AIM OF THE EXERCISE: Copy each record exactly and skip its pictures.

BEGIN STUDY MATERIAL

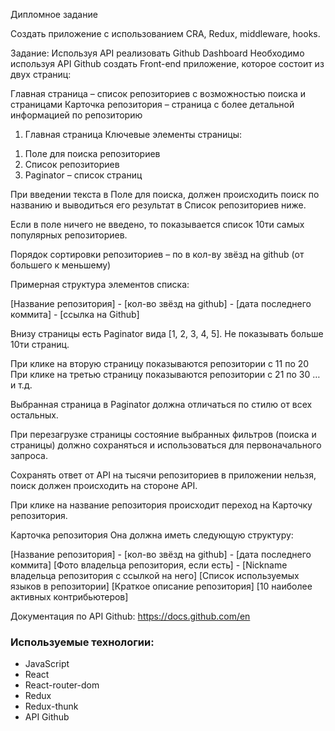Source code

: Дипломное задание

Создать приложение с использованием CRA, Redux, middleware, hooks.

Задание: Используя API реализовать Github Dashboard
Необходимо используя API Github создать Front-end приложение, которое состоит из двух страниц:

Главная страница – список репозиториев с возможностью поиска и страницами
Карточка репозитория – страница с более детальной информацией по репозиторию

1. Главная страница
   Ключевые элементы страницы:

1) Поле для поиска репозиториев
2) Список репозиториев
3) Paginator – список страниц

При введении текста в Поле для поиска, должен происходить поиск по названию и выводиться его результат в Список репозиториев ниже.

Если в поле ничего не введено, то показывается список 10ти самых популярных репозиториев.

Порядок сортировки репозиториев – по в кол-ву звёзд на github (от большего к меньшему)

Примерная структура элементов списка:

[Название репозитория] - [кол-во звёзд на github] - [дата последнего коммита] - [ссылка на Github]

Внизу страницы есть Paginator вида [1, 2, 3, 4, 5]. Не показывать больше 10ти страниц.

При клике на вторую страницу показываются репозитории с 11 по 20 При клике на третью страницу показываются репозитории с 21 по 30 … и т.д.

Выбранная страница в Paginator должна отличаться по стилю от всех остальных.

При перезагрузке страницы состояние выбранных фильтров (поиска и страницы) должно сохраняться и использоваться для первоначального запроса.

Сохранять ответ от API на тысячи репозиториев в приложении нельзя, поиск должен происходить на стороне API.

При клике на название репозитория происходит переход на Карточку репозитория.

Карточка репозитория
Она должна иметь следующую структуру:

[Название репозитория] - [кол-во звёзд на github] - [дата последнего коммита]
[Фото владельца репозитория, если есть] - [Nickname владельца репозитория с ссылкой на него]
[Список используемых языков в репозитории]
[Краткое описание репозитория]
[10 наиболее активных контрибьютеров]

Документация по API Github: https://docs.github.com/en

### Используемые технологии:

- JavaScript
- React
- React-router-dom
- Redux
- Redux-thunk
- API Github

END STUDY MATERIAL

SOLVED PROBLEM:
Source code

: Дипломное задание

Создать приложение с использованием CRA, Redux, middleware, hooks.

Задание: Используя API реализовать Github Dashboard
Необходимо используя API Github создать Front-end приложение, которое состоит из двух страниц:

Главная страница – список репозиториев с возможностью поиска и страницами
Карточка репозитория – страница с более детальной информацией по репозиторию

1. Главная страница
   Ключевые элементы страницы:

1) Поле для поиска репозиториев
2) Список репозиториев
3) Paginator – список страниц

При введении текста в Поле для поиска, должен происходить поиск по названию и выводиться его результат в Список репозиториев ниже.

Если в поле ничего не введено, то показывается список 10ти самых популярных репозиториев.

Порядок сортировки репозиториев – по в кол-ву звёзд на github (от большего к меньшему)

Примерная структура элементов списка:

[Название репозитория] - [кол-во звёзд на github] - [дата последнего коммита] - [ссылка на Github]

Внизу страницы есть Paginator вида [1, 2, 3, 4, 5]. Не показывать больше 10ти страниц.

При клике на вторую страницу показываются репозитории с 11 по 20 При клике на третью страницу показываются репозитории с 21 по 30 … и т.д.

Выбранная страница в Paginator должна отличаться по стилю от всех остальных.

При перезагрузке страницы состояние выбранных фильтров (поиска и страницы) должно сохраняться и использоваться для первоначального запроса.

Сохранять ответ от API на тысячи репозиториев в приложении нельзя, поиск должен происходить на стороне API.

При клике на название репозитория происходит переход на Карточку репозитория.

Карточка репозитория
Она должна иметь следующую структуру:

[Название репозитория] - [кол-во звёзд на github] - [дата последнего коммита]
[Фото владельца репозитория, если есть] - [Nickname владельца репозитория с ссылкой на него]
[Список используемых языков в репозитории]
[Краткое описание репозитория]
[10 наиболее активных контрибьютеров]

Документация по API Github: https://docs.github.com/en

### Используемые технологии:

- JavaScript
- React
- React-router-dom
- Redux
- Redux-thunk
- API Github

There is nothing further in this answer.